Checking / unchecking parallel processing doesn’t change rendering time for me (tried this with both ‘Use hardware encoder’ ticked on and off).
I changed HKEY CURRENT USER/ Software/ Melytech/ shortcut / player/ GPU to true and even after PC restarts it stays as true.
I tried different formats, hardware encoding settings, codecs, quality/GOP, basically every suggestion I found online.

And finally, the plot twist:
A friend of mine with similar setup (GTX 1060) and exactly same project config (I copied his one by one while he was streaming me those) is able to render this video on his GPU in 15mins, usage of GPU is topped when we check task manager. He is a beginner just like me so we already did apply the whole knowledge we had on this.

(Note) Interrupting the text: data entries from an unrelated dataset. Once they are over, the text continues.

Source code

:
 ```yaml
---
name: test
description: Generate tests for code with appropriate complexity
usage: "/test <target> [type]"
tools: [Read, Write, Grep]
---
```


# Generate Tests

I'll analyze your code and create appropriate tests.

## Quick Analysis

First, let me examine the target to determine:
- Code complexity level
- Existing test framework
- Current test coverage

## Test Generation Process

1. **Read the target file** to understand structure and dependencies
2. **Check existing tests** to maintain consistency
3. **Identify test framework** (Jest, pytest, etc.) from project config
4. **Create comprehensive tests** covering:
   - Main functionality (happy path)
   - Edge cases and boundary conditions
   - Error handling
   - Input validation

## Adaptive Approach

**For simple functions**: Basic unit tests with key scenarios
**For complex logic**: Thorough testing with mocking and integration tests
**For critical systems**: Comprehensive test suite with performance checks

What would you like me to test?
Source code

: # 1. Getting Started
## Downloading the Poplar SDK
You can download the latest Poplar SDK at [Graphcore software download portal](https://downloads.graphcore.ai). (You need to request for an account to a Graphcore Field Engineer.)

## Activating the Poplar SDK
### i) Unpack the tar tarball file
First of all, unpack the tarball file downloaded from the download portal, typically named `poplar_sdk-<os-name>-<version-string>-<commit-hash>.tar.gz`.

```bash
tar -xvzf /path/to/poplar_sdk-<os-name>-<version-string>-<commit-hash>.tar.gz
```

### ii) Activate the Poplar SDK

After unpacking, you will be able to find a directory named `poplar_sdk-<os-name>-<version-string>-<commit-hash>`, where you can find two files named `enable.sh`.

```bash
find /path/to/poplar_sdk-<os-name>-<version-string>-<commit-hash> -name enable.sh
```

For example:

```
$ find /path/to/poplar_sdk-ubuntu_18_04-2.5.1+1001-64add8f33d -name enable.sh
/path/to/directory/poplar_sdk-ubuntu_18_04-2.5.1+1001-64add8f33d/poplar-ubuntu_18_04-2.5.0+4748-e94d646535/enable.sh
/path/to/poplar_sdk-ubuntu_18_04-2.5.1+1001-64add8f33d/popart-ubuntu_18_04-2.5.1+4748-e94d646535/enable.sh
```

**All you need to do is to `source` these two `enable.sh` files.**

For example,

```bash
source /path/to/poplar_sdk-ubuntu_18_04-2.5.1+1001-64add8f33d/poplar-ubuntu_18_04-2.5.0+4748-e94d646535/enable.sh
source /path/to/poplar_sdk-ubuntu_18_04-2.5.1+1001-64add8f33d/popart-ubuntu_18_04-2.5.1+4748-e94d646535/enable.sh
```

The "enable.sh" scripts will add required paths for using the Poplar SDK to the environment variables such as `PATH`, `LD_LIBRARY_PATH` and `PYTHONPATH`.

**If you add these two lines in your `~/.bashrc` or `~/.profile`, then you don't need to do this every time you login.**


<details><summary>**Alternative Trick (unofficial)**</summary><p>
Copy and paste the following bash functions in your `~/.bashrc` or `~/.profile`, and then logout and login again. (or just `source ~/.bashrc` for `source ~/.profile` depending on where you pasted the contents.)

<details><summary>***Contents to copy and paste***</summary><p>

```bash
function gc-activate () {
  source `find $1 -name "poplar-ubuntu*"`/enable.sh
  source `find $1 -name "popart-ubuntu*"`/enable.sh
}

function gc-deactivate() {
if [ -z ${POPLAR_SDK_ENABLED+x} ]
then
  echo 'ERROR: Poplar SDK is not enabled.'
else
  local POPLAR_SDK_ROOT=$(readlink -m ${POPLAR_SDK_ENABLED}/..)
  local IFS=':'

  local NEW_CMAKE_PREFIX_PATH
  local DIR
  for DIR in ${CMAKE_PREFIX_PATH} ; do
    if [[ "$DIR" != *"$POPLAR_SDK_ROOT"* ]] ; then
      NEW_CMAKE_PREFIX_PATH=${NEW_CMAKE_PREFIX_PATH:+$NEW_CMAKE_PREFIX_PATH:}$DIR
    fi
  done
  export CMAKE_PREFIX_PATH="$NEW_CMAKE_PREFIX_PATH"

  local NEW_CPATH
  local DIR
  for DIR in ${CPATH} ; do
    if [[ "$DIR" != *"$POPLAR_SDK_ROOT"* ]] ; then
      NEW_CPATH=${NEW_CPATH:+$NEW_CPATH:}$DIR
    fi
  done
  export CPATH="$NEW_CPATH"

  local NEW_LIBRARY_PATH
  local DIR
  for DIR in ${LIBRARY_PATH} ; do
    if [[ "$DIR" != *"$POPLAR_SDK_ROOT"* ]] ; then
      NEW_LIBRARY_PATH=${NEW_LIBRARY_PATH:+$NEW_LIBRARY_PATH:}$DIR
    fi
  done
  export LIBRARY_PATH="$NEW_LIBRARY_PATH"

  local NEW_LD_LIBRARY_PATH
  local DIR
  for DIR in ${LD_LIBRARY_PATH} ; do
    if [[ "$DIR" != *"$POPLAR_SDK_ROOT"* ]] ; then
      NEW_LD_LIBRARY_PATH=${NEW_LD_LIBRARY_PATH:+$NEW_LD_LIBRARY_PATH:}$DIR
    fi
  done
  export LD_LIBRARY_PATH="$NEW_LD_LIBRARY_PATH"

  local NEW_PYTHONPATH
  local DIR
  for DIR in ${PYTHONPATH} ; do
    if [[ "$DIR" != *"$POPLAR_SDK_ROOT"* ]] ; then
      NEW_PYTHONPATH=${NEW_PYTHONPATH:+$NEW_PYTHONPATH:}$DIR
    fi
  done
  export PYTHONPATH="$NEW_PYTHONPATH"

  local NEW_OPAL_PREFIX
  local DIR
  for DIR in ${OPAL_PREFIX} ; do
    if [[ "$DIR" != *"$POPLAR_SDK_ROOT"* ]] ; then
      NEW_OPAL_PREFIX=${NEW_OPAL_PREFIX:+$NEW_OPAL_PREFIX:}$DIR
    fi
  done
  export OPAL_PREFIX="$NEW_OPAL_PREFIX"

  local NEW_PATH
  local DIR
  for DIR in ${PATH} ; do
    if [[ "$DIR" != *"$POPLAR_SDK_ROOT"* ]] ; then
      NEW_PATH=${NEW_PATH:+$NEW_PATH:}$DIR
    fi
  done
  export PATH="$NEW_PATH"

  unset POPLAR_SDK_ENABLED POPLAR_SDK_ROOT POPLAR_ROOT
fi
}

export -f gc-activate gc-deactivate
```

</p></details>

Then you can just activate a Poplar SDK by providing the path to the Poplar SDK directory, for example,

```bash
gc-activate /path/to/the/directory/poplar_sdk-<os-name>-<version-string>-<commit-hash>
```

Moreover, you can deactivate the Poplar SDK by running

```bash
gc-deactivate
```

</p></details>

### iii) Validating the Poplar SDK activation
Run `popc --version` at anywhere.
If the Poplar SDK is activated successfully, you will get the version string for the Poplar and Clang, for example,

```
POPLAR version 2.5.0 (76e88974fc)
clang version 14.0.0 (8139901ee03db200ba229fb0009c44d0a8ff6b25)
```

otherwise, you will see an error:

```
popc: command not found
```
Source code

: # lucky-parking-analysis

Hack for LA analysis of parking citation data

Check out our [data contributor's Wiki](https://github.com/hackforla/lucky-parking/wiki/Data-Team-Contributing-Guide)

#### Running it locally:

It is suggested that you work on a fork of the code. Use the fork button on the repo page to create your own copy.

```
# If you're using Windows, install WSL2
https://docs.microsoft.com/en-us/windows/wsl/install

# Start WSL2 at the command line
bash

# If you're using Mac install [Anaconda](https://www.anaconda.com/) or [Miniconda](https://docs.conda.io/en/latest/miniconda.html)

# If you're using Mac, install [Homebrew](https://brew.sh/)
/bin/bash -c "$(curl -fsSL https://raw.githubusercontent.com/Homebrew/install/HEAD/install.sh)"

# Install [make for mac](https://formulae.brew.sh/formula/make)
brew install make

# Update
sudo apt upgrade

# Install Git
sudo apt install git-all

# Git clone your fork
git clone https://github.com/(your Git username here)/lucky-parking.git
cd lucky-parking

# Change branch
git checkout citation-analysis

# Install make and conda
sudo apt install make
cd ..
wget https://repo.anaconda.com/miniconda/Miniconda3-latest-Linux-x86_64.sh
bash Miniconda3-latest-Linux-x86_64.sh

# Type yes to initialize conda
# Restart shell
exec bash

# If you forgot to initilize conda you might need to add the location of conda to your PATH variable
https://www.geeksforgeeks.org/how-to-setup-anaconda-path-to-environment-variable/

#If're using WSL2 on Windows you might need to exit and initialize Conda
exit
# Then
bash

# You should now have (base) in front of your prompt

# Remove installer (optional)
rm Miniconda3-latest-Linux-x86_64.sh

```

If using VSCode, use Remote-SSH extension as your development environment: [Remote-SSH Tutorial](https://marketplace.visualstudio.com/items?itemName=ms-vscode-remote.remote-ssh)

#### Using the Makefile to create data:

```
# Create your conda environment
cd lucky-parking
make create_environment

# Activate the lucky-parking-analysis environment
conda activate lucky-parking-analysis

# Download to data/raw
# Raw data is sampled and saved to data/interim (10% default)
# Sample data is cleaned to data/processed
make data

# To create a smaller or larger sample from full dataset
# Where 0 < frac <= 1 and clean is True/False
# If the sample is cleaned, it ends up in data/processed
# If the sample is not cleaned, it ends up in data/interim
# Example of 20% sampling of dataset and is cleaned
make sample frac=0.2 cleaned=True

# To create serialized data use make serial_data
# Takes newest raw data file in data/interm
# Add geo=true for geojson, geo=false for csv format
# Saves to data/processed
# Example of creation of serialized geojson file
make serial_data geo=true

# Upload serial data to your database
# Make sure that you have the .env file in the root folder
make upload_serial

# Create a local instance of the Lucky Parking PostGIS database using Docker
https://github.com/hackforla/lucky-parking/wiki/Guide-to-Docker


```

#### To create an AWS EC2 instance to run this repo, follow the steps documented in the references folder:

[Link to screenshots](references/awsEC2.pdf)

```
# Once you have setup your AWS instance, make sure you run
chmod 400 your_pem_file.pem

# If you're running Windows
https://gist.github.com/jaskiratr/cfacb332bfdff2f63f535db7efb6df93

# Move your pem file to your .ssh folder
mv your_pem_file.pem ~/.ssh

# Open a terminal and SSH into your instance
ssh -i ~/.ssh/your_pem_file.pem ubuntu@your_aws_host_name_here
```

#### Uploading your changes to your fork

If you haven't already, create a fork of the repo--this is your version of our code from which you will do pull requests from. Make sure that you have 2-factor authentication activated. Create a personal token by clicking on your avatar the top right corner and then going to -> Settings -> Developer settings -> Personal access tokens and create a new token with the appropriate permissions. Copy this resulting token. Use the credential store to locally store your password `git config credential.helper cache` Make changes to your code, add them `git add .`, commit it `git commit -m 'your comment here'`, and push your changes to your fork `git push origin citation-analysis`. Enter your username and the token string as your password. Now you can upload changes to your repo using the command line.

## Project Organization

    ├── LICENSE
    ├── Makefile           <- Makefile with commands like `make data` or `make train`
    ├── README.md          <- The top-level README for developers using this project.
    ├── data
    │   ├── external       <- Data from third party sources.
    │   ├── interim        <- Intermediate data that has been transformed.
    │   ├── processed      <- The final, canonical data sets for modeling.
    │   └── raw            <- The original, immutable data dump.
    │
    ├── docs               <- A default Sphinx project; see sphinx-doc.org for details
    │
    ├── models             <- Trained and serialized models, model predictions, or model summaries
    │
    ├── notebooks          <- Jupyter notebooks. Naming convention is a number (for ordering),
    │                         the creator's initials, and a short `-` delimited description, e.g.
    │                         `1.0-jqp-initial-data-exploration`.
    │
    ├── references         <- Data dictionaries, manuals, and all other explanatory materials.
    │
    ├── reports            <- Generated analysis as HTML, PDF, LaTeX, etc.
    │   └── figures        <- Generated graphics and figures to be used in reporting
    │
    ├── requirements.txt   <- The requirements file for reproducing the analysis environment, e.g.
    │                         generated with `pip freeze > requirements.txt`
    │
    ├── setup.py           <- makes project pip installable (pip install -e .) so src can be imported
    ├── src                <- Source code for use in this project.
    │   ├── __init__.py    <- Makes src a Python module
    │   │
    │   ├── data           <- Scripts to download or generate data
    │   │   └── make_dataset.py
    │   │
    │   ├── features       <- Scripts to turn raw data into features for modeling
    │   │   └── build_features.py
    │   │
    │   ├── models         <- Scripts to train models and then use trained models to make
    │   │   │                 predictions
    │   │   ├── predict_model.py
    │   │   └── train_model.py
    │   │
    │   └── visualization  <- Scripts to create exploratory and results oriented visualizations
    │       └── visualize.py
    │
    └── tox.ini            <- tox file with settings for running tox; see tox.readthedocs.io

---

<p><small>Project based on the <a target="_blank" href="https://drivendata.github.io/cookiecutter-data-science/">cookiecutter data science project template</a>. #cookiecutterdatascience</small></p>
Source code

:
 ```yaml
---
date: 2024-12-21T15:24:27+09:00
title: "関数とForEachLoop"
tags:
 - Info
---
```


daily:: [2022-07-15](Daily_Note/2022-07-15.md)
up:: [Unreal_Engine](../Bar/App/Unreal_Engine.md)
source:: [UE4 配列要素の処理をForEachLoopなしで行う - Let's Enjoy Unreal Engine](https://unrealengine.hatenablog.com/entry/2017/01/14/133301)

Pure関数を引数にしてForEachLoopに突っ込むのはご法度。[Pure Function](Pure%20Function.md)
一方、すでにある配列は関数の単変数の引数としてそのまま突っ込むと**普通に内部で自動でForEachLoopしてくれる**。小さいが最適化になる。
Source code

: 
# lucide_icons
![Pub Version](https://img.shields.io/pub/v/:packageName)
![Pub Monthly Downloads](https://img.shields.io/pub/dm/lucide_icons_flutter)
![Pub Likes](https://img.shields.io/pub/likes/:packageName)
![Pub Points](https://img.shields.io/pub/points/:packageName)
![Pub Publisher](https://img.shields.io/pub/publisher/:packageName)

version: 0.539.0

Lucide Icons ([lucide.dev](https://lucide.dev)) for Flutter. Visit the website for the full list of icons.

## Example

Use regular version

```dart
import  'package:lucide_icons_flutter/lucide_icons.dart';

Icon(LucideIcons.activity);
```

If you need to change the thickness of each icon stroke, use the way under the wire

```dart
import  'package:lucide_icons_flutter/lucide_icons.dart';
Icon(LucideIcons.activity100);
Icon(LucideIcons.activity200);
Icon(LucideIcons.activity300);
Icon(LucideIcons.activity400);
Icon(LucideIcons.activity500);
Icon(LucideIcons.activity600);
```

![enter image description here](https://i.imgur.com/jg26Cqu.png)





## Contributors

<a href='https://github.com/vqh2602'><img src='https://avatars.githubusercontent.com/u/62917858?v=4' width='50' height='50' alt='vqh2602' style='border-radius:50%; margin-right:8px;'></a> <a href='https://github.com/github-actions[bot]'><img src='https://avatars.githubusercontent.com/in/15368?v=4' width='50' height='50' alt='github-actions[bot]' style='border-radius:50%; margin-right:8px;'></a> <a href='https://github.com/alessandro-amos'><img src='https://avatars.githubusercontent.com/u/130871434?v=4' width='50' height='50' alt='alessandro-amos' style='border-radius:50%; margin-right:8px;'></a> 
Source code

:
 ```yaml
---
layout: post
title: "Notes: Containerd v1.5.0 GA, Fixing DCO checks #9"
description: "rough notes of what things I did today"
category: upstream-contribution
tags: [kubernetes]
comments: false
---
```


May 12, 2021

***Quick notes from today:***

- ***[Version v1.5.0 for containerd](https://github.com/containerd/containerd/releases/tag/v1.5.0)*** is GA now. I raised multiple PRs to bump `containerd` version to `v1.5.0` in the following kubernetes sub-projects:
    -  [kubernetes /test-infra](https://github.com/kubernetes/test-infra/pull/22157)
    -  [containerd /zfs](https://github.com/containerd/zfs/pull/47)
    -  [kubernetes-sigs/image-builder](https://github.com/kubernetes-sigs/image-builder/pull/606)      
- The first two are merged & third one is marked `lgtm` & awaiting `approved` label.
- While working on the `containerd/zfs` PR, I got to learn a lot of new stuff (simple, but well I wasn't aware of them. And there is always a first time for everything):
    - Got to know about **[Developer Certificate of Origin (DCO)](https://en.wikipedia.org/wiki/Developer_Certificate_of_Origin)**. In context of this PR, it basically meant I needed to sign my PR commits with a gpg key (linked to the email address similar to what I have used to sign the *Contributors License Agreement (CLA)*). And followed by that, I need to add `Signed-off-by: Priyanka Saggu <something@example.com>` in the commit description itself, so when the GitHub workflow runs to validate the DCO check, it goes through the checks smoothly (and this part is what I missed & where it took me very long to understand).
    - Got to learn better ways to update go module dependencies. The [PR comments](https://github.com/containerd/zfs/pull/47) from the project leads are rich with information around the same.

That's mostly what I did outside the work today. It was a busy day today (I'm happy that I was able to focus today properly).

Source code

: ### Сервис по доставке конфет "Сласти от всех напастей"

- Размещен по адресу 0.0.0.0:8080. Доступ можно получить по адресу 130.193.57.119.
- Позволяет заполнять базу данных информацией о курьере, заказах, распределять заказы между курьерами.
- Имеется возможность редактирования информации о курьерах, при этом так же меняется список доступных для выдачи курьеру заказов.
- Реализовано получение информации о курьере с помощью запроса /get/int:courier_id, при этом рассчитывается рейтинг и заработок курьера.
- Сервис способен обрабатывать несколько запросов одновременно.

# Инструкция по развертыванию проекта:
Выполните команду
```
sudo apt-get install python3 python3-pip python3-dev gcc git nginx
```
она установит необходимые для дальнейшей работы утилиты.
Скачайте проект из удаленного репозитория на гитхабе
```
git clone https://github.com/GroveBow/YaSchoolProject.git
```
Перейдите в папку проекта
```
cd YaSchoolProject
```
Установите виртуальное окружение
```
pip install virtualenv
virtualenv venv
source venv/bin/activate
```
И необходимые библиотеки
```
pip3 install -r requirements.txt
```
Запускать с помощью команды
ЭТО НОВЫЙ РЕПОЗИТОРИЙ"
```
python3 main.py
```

As per CUDA GPUs | NVIDIA Developer , compute capability is similar for both our graphics, so the difference in render time (15min vs 2h+) is quite infuriating.
Same thing happens, when I try to render video in Blender - only CPU is used through the whole render.

Here is the log I get from the job window (Right click on job → view log):
[h264_nvenc @ 00000287920621c0] Loaded Nvenc version 11.1
[h264_nvenc @ 00000287920621c0] Nvenc initialized successfully
[h264 @ 0000028792062dc0] Reinit context to 1920x1088, pix_fmt: yuv420p
[h264 @ 0000028792062dc0] Increasing reorder buffer to 1
[h264_nvenc @ 00000287920621c0] 1 CUDA capable devices found
[h264_nvenc @ 00000287920621c0] [ GPU #0 - < NVIDIA GeForce GTX 1080 > has Compute SM 6.1 ]
[h264 @ 0000028792412c80] Reinit context to 1920x1088, pix_fmt: yuv420p
[h264 @ 0000028792412c80] Increasing reorder buffer to 1
[h264 @ 0000028799bacb80] Reinit context to 1920x1088, pix_fmt: yuv420p
[h264_nvenc @ 00000287920621c0] supports NVENC
[h264_nvenc @ 00000287920621c0] Using global_quality with nvenc is deprecated. Use qp instead.
[h264 @ 0000028799bacb80] Increasing reorder buffer to 1
[producer avformat] audio: total_streams 3 max_stream 3 total_channels 6 max_channels 2
[AVIOContext @ 00000287920077c0] Statistics: 306217 bytes read, 3 seeks
[chain avformat-novalidate] <my_recording_path>
checking VFR: pkt.duration 16
[h264 @ 0000028799665340] Reinit context to 1920x1088, pix_fmt: yuv420p

I will greatly appreciate all help and suggestions you can share.

The log shows it is using GPU, well, actually NVENC on your GPU. The reason it does not seem like it is because you have a CPU bottleneck based on the filters you are using. It can help to enable Export > Advanced > Video > Parallel processing but you cannot expect near 100% utilization across CPU or GPU at this time for all situations. The software is not optimized enough for that. Also, CUDA has nothing to do with encoding or anything else in Shotcut at this time. That is why I said NVENC.